** Work task **
Repeat the records below exactly. Omit the pictures.

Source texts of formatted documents

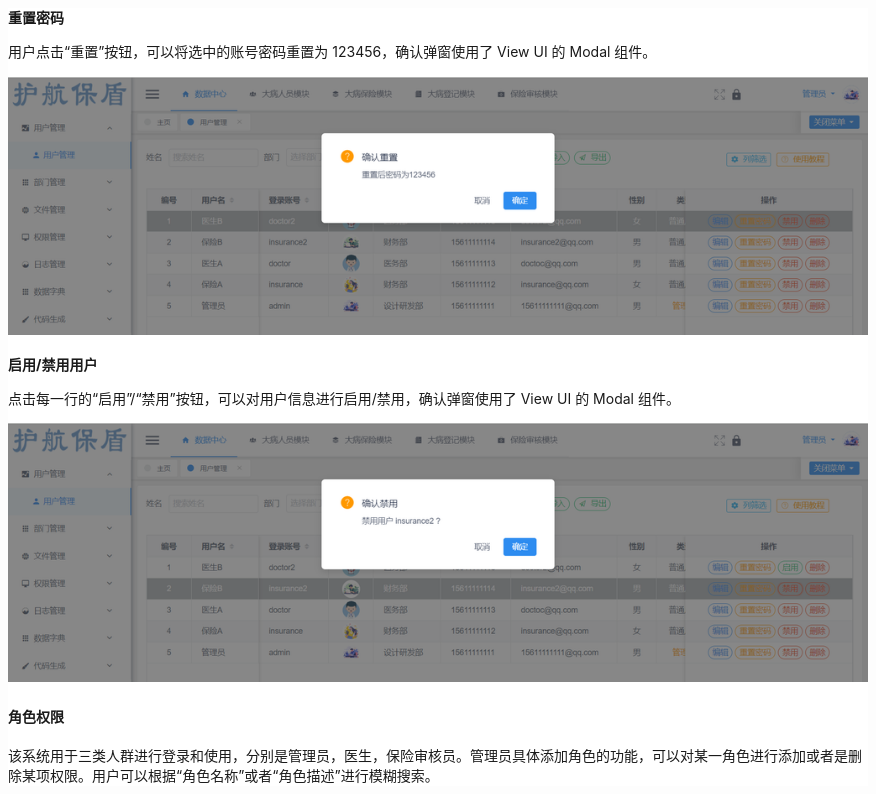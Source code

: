 **重置密码**

用户点击“重置”按钮，可以将选中的账号密码重置为 123456，确认弹窗使用了 View UI 的 Modal 组件。

![image-20231209211441054](./doc/image-20231209211441054.png)

**启用/禁用用户**

点击每一行的“启用”/“禁用”按钮，可以对用户信息进行启用/禁用，确认弹窗使用了 View UI 的 Modal 组件。

![image-20231209211711167](./doc/image-20231209211711167.png)

#### 角色权限

该系统用于三类人群进行登录和使用，分别是管理员，医生，保险审核员。管理员具体添加角色的功能，可以对某一角色进行添加或者是删除某项权限。用户可以根据“角色名称”或者“角色描述”进行模糊搜索。
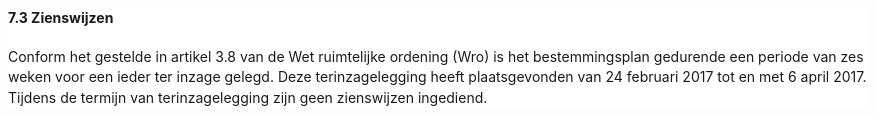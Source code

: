 #### 7\.3 Zienswijzen

Conform het gestelde in artikel 3\.8 van de Wet ruimtelijke ordening (Wro) is het bestemmingsplan gedurende een periode van zes weken voor een ieder ter inzage gelegd. Deze terinzagelegging heeft plaatsgevonden van 24 februari 2017 tot en met 6 april 2017\. Tijdens de termijn van terinzagelegging zijn geen zienswijzen ingediend.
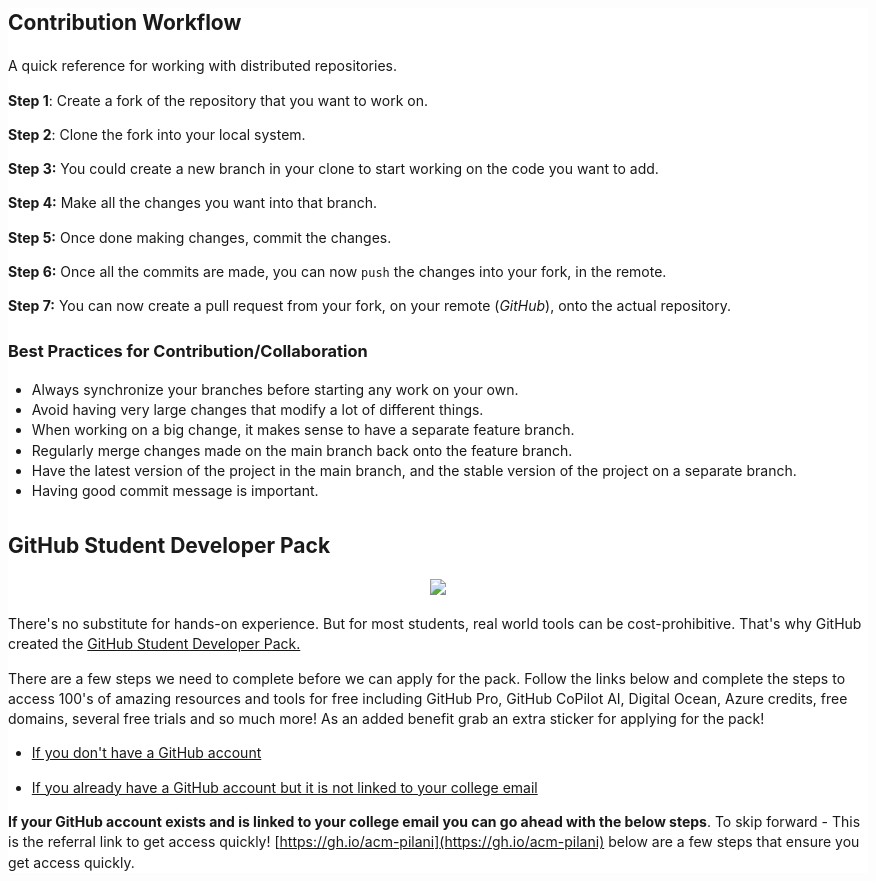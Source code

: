 ## Contribution Workflow

A quick reference for working with distributed repositories.

**Step 1**: Create a fork of the repository that you want to work on.

**Step 2**: Clone the fork into your local system.

**Step 3:** You could create a new branch in your clone to start working on the code you want to add.

**Step 4:** Make all the changes you want into that branch.

**Step 5:** Once done making changes, commit the changes.

**Step 6:** Once all the commits are made, you can now `push` the changes into your fork, in the remote.

**Step 7:** You can now create a pull request from your fork, on your remote (*GitHub*), onto the actual repository.

### Best Practices for Contribution/Collaboration

- Always synchronize your branches before starting any work on your own.
- Avoid having very large changes that modify a lot of different things.
- When working on a big change, it makes sense to have a separate feature branch.
- Regularly merge changes made on the main branch back onto the feature branch.
- Have the latest version of the project in the main branch, and the stable version of the project on a separate branch.
- Having good commit message is important.

## GitHub Student Developer Pack

<center>
<img src="/assets/workshop/backpack.png" style="width:45%">
</center>

There's no substitute for hands-on experience. But for most students, real world tools can be cost-prohibitive. That's why GitHub created the [GitHub Student Developer Pack.](https://gh.io/acm-pilani)

There are a few steps we need to complete before we can apply for the pack. Follow the links below and complete the steps to access 100's of amazing resources and tools for free including GitHub Pro, GitHub CoPilot AI, Digital Ocean, Azure credits, free domains, several free trials and so much more! As an added benefit grab an extra sticker for applying for the pack!

- [If you don't have a GitHub account](https://github.com/signup)

- [If you already have a GitHub account but it is not linked to your college email](https://docs.github.com/en/account-and-profile/setting-up-and-managing-your-personal-account-on-github/managing-email-preferences/adding-an-email-address-to-your-github-account)

**If your GitHub account exists and is linked to your college email you can go ahead with the below steps**. To skip forward - This is the referral link to get access quickly! [https://gh.io/acm-pilani](https://gh.io/acm-pilani) below are a few steps that ensure you get access quickly.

** Output below **
Source code

: **重置密码**

用户点击“重置”按钮，可以将选中的账号密码重置为 123456，确认弹窗使用了 View UI 的 Modal 组件。

![image-20231209211441054](./doc/image-20231209211441054.png)

**启用/禁用用户**

点击每一行的“启用”/“禁用”按钮，可以对用户信息进行启用/禁用，确认弹窗使用了 View UI 的 Modal 组件。

![image-20231209211711167](./doc/image-20231209211711167.png)

#### 角色权限

该系统用于三类人群进行登录和使用，分别是管理员，医生，保险审核员。管理员具体添加角色的功能，可以对某一角色进行添加或者是删除某项权限。用户可以根据“角色名称”或者“角色描述”进行模糊搜索。
Source code

: #### 7\.3 Zienswijzen

Conform het gestelde in artikel 3\.8 van de Wet ruimtelijke ordening (Wro) is het bestemmingsplan gedurende een periode van zes weken voor een ieder ter inzage gelegd. Deze terinzagelegging heeft plaatsgevonden van 24 februari 2017 tot en met 6 april 2017\. Tijdens de termijn van terinzagelegging zijn geen zienswijzen ingediend.
Source code

: ## Contribution Workflow

A quick reference for working with distributed repositories.

**Step 1**: Create a fork of the repository that you want to work on.

**Step 2**: Clone the fork into your local system.

**Step 3:** You could create a new branch in your clone to start working on the code you want to add.

**Step 4:** Make all the changes you want into that branch.

**Step 5:** Once done making changes, commit the changes.

**Step 6:** Once all the commits are made, you can now `push` the changes into your fork, in the remote.

**Step 7:** You can now create a pull request from your fork, on your remote (*GitHub*), onto the actual repository.

### Best Practices for Contribution/Collaboration

- Always synchronize your branches before starting any work on your own.
- Avoid having very large changes that modify a lot of different things.
- When working on a big change, it makes sense to have a separate feature branch.
- Regularly merge changes made on the main branch back onto the feature branch.
- Have the latest version of the project in the main branch, and the stable version of the project on a separate branch.
- Having good commit message is important.

## GitHub Student Developer Pack

<center>
<img src="/assets/workshop/backpack.png" style="width:45%">
</center>

There's no substitute for hands-on experience. But for most students, real world tools can be cost-prohibitive. That's why GitHub created the [GitHub Student Developer Pack.](https://gh.io/acm-pilani)

There are a few steps we need to complete before we can apply for the pack. Follow the links below and complete the steps to access 100's of amazing resources and tools for free including GitHub Pro, GitHub CoPilot AI, Digital Ocean, Azure credits, free domains, several free trials and so much more! As an added benefit grab an extra sticker for applying for the pack!

- [If you don't have a GitHub account](https://github.com/signup)

- [If you already have a GitHub account but it is not linked to your college email](https://docs.github.com/en/account-and-profile/setting-up-and-managing-your-personal-account-on-github/managing-email-preferences/adding-an-email-address-to-your-github-account)

**If your GitHub account exists and is linked to your college email you can go ahead with the below steps**. To skip forward - This is the referral link to get access quickly! [https://gh.io/acm-pilani](https://gh.io/acm-pilani) below are a few steps that ensure you get access quickly.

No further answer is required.